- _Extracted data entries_
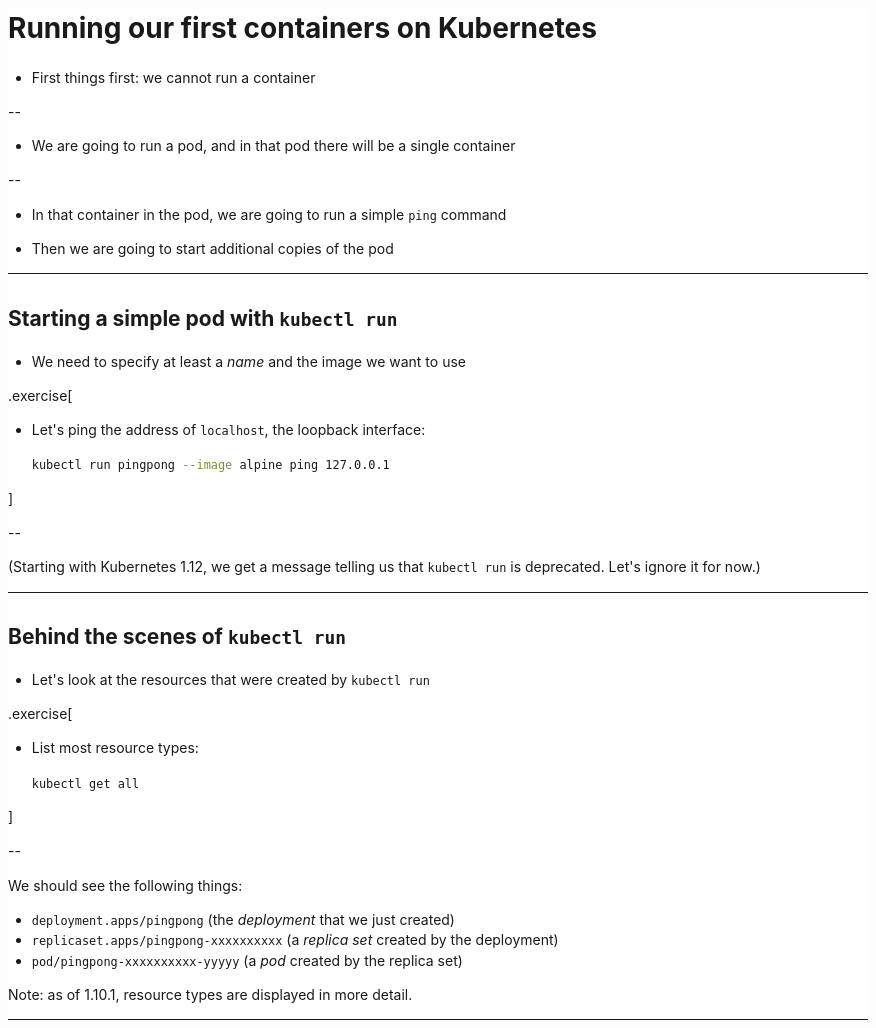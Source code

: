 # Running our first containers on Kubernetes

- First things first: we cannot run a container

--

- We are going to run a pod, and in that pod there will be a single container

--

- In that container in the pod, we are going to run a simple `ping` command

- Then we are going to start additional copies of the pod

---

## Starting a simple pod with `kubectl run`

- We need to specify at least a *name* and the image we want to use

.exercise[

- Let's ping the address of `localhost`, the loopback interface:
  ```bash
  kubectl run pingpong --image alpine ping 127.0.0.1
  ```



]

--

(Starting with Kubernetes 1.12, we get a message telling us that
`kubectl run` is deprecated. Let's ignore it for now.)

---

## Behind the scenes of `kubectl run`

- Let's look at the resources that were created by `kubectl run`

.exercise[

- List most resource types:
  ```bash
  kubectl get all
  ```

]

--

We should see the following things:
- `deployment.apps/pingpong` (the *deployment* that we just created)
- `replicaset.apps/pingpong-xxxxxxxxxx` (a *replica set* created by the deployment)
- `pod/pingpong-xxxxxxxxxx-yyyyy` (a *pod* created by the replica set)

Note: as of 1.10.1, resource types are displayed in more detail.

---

- _Description of the task_
The lines sought are those in the data above that include the string "with"; copy each one.

- _Written answer_
## Starting a simple pod with `kubectl run`
(Starting with Kubernetes 1.12, we get a message telling us that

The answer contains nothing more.